The answer must restate every entry below word for word.

◇ ◇ ◇

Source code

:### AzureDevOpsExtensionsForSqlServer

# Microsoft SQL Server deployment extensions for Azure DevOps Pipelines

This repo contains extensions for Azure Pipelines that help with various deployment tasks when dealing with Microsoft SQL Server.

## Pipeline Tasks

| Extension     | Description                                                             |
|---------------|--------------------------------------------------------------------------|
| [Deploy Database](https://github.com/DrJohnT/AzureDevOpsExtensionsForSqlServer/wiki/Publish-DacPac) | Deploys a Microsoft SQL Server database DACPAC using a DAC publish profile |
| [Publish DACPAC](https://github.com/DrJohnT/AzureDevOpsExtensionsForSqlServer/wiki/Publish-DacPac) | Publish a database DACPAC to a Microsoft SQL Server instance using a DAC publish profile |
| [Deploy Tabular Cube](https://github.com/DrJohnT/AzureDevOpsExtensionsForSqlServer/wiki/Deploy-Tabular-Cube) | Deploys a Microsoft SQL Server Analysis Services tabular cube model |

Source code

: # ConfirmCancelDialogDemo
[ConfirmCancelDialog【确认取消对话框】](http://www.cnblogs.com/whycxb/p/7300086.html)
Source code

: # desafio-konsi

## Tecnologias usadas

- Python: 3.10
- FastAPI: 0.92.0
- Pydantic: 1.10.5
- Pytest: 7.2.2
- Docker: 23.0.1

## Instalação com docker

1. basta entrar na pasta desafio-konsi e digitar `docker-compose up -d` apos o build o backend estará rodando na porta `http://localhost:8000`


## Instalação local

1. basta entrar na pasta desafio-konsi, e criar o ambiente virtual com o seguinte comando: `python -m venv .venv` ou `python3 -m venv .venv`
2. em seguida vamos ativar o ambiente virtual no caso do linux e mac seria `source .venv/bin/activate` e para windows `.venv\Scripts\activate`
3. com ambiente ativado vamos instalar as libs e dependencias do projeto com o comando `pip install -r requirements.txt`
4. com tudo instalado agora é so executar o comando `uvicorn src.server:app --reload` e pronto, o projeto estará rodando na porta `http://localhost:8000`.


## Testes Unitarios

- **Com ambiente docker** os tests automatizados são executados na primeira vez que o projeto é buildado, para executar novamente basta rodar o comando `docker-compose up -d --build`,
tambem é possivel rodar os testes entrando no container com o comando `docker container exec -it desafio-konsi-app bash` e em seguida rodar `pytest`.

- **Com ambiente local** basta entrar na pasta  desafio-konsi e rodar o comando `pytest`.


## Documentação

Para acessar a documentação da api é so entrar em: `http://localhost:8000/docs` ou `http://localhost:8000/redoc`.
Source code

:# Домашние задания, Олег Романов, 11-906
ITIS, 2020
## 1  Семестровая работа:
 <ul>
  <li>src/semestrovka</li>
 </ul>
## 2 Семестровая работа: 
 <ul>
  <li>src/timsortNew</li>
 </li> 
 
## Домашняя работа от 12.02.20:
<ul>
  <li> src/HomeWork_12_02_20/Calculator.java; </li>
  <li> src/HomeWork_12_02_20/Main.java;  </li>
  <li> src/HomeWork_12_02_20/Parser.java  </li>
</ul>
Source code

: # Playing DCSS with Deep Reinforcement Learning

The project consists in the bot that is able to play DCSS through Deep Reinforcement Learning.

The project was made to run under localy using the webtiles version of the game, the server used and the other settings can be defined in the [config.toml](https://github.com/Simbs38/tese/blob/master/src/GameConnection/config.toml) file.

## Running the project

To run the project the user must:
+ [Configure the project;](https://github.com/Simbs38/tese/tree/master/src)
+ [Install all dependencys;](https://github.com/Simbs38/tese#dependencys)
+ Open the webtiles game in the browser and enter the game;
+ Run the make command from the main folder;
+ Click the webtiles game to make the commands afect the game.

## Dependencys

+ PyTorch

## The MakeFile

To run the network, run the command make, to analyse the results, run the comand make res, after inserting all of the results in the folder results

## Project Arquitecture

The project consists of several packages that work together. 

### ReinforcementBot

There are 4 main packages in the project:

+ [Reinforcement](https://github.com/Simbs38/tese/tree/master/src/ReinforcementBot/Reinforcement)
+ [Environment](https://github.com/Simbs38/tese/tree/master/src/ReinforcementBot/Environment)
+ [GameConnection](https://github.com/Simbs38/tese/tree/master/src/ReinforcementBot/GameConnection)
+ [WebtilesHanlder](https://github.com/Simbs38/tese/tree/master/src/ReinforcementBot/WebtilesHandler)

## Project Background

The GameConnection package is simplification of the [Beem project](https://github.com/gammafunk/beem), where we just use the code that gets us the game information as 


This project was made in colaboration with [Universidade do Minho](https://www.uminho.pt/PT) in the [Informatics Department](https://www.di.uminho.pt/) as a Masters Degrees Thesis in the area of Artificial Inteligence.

◇ ◇ ◇

RESPONSE —
Source code

:### AzureDevOpsExtensionsForSqlServer

# Microsoft SQL Server deployment extensions for Azure DevOps Pipelines

This repo contains extensions for Azure Pipelines that help with various deployment tasks when dealing with Microsoft SQL Server.

## Pipeline Tasks

| Extension     | Description                                                             |
|---------------|--------------------------------------------------------------------------|
| [Deploy Database](https://github.com/DrJohnT/AzureDevOpsExtensionsForSqlServer/wiki/Publish-DacPac) | Deploys a Microsoft SQL Server database DACPAC using a DAC publish profile |
| [Publish DACPAC](https://github.com/DrJohnT/AzureDevOpsExtensionsForSqlServer/wiki/Publish-DacPac) | Publish a database DACPAC to a Microsoft SQL Server instance using a DAC publish profile |
| [Deploy Tabular Cube](https://github.com/DrJohnT/AzureDevOpsExtensionsForSqlServer/wiki/Deploy-Tabular-Cube) | Deploys a Microsoft SQL Server Analysis Services tabular cube model |

Source code

: # ConfirmCancelDialogDemo
[ConfirmCancelDialog【确认取消对话框】](http://www.cnblogs.com/whycxb/p/7300086.html)
Source code

: # desafio-konsi

## Tecnologias usadas

- Python: 3.10
- FastAPI: 0.92.0
- Pydantic: 1.10.5
- Pytest: 7.2.2
- Docker: 23.0.1

## Instalação com docker

1. basta entrar na pasta desafio-konsi e digitar `docker-compose up -d` apos o build o backend estará rodando na porta `http://localhost:8000`


## Instalação local

1. basta entrar na pasta desafio-konsi, e criar o ambiente virtual com o seguinte comando: `python -m venv .venv` ou `python3 -m venv .venv`
2. em seguida vamos ativar o ambiente virtual no caso do linux e mac seria `source .venv/bin/activate` e para windows `.venv\Scripts\activate`
3. com ambiente ativado vamos instalar as libs e dependencias do projeto com o comando `pip install -r requirements.txt`
4. com tudo instalado agora é so executar o comando `uvicorn src.server:app --reload` e pronto, o projeto estará rodando na porta `http://localhost:8000`.


## Testes Unitarios

- **Com ambiente docker** os tests automatizados são executados na primeira vez que o projeto é buildado, para executar novamente basta rodar o comando `docker-compose up -d --build`,
tambem é possivel rodar os testes entrando no container com o comando `docker container exec -it desafio-konsi-app bash` e em seguida rodar `pytest`.

- **Com ambiente local** basta entrar na pasta  desafio-konsi e rodar o comando `pytest`.


## Documentação

Para acessar a documentação da api é so entrar em: `http://localhost:8000/docs` ou `http://localhost:8000/redoc`.
Source code

:# Домашние задания, Олег Романов, 11-906
ITIS, 2020
## 1  Семестровая работа:
 <ul>
  <li>src/semestrovka</li>
 </ul>
## 2 Семестровая работа: 
 <ul>
  <li>src/timsortNew</li>
 </li> 
 
## Домашняя работа от 12.02.20:
<ul>
  <li> src/HomeWork_12_02_20/Calculator.java; </li>
  <li> src/HomeWork_12_02_20/Main.java;  </li>
  <li> src/HomeWork_12_02_20/Parser.java  </li>
</ul>
Source code

: # Playing DCSS with Deep Reinforcement Learning

The project consists in the bot that is able to play DCSS through Deep Reinforcement Learning.

The project was made to run under localy using the webtiles version of the game, the server used and the other settings can be defined in the [config.toml](https://github.com/Simbs38/tese/blob/master/src/GameConnection/config.toml) file.

## Running the project

To run the project the user must:
+ [Configure the project;](https://github.com/Simbs38/tese/tree/master/src)
+ [Install all dependencys;](https://github.com/Simbs38/tese#dependencys)
+ Open the webtiles game in the browser and enter the game;
+ Run the make command from the main folder;
+ Click the webtiles game to make the commands afect the game.

## Dependencys

+ PyTorch

## The MakeFile

To run the network, run the command make, to analyse the results, run the comand make res, after inserting all of the results in the folder results

## Project Arquitecture

The project consists of several packages that work together. 

### ReinforcementBot

There are 4 main packages in the project:

+ [Reinforcement](https://github.com/Simbs38/tese/tree/master/src/ReinforcementBot/Reinforcement)
+ [Environment](https://github.com/Simbs38/tese/tree/master/src/ReinforcementBot/Environment)
+ [GameConnection](https://github.com/Simbs38/tese/tree/master/src/ReinforcementBot/GameConnection)
+ [WebtilesHanlder](https://github.com/Simbs38/tese/tree/master/src/ReinforcementBot/WebtilesHandler)

## Project Background

The GameConnection package is simplification of the [Beem project](https://github.com/gammafunk/beem), where we just use the code that gets us the game information as 


This project was made in colaboration with [Universidade do Minho](https://www.uminho.pt/PT) in the [Informatics Department](https://www.di.uminho.pt/) as a Masters Degrees Thesis in the area of Artificial Inteligence.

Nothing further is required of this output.